The city didn't react. It remained indifferent. But for a moment, Shade felt like he'd won.

He closed his eyes. His lips curved. He braced for the inevitable impact.

It never came.

Only sudden cold… the scent of metal and wet earth… then nothing.

The air ripped.

Not a sound, but a sensation—like the universe itself had coughed.

Suddenly, Shade wasn't falling: he floated in a gelatinous in-between, where his world's laws didn't apply.

His eyes flew open.

A tear in reality's fabric, glowing like diseased glass. Through it leaked visions: cities crumbling in loops, black suns, rivers of blood.

And the hum… a whisper of a thousand dying things.

Then he saw it.

The thing that had opened this unreal rift.

A spider-like figure of impossible geometry, its legs crystalline shards that birthed and died with every blink. Its body—if it could be called a body—was a collage of overlapping realities, some blurred, others distorted.

The creature didn't look at him. It didn't need to.

Shade felt its attention like a weight on his soul, as if every fragment of his being had been scanned, judged, and discarded in nanoseconds.
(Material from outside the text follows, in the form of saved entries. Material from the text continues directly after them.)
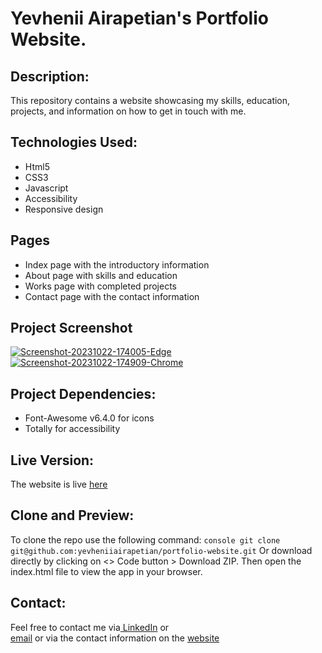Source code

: # Yevhenii Airapetian's Portfolio Website.
## Description:
This repository contains a website showcasing my skills, education, projects, and information on how to get in touch with me.

## Technologies Used:
- Html5
- CSS3
- Javascript
- Accessibility
- Responsive design

## Pages
- Index page with the introductory information
- About page with skills and education
- Works page with completed projects
- Contact page with the contact information

## Project Screenshot
<a href="https://ibb.co/SwK40CN"><img src="https://i.ibb.co/YBtF8s2/Screenshot-20231022-174005-Edge.jpg" alt="Screenshot-20231022-174005-Edge" border="0" /></a>
<a href="https://ibb.co/5TQXct7"><img src="https://i.ibb.co/dBNsK1h/Screenshot-20231022-174909-Chrome.jpg" alt="Screenshot-20231022-174909-Chrome" border="0"></a>

## Project Dependencies:
- Font-Awesome v6.4.0 for icons
- Totally for accessibility
  
## Live Version:
The website is live [here](https://yevheniiairapetian.github.io/portfolio-website/)

## Clone and Preview:
To clone the repo use the following command:
```console git clone git@github.com:yevheniiairapetian/portfolio-website.git```
Or download directly by clicking on <> Code button > Download ZIP. Then open the index.html file to view the app in your browser.

## Contact:
Feel free to contact me via[ LinkedIn](https://www.linkedin.com/in/yevhenii-airapetian/) or  
[email](mailto:sonkozhenia11@gmail.com) or 
via the contact information on the [website](https://yevheniiairapetian.github.io/portfolio-website/contact.html)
The spider twisted, and the world exploded into prisms.

Then—a new yet familiar sensation surged through him.

His eyes opened again, staring in disbelief at the sight before him: a dark sky studded with thousands of "stars", twinkling points that, unlike Neon Reach's artificial sky, burned with their own language.

But something else caught his attention. Something he'd seen mere minutes ago, now transformed.

Since when did Neon Reach's sky have two moons?